**Task item:** Scan the entries for "error". Every line that holds it is to be copied.

Available records Block Start

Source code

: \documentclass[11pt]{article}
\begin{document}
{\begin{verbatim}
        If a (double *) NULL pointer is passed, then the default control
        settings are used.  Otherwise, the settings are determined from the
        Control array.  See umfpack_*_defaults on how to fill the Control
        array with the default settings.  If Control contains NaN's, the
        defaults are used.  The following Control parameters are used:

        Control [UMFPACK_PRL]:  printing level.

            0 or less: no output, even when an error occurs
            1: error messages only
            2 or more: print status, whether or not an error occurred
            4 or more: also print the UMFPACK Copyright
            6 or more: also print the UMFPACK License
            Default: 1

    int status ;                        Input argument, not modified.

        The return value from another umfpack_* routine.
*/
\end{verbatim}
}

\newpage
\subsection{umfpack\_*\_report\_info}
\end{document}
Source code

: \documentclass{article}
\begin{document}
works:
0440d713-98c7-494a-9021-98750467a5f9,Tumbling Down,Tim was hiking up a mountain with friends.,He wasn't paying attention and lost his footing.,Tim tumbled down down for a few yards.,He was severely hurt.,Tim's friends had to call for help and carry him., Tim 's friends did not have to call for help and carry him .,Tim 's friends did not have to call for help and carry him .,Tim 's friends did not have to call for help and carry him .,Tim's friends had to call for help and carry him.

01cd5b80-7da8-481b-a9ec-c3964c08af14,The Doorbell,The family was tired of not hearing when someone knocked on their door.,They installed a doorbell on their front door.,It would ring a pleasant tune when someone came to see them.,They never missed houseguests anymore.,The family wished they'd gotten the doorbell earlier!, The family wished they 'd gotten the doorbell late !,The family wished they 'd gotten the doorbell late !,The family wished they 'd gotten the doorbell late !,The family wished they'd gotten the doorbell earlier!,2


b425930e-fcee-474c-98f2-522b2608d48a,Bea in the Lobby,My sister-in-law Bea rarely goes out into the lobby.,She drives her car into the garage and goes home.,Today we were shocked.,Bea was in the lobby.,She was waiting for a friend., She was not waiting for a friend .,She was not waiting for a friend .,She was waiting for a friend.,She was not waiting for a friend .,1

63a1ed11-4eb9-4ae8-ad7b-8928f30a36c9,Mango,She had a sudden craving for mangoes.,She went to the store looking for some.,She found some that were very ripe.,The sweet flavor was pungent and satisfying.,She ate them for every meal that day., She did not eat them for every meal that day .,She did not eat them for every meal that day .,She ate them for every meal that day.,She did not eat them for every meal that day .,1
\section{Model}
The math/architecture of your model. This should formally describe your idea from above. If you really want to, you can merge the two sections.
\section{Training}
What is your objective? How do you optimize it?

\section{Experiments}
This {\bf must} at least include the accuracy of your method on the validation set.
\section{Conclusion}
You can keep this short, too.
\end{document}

Available records Block End

**Result for this exercise:**
            0 or less: no output, even when an error occurs
            1: error messages only
            2 or more: print status, whether or not an error occurred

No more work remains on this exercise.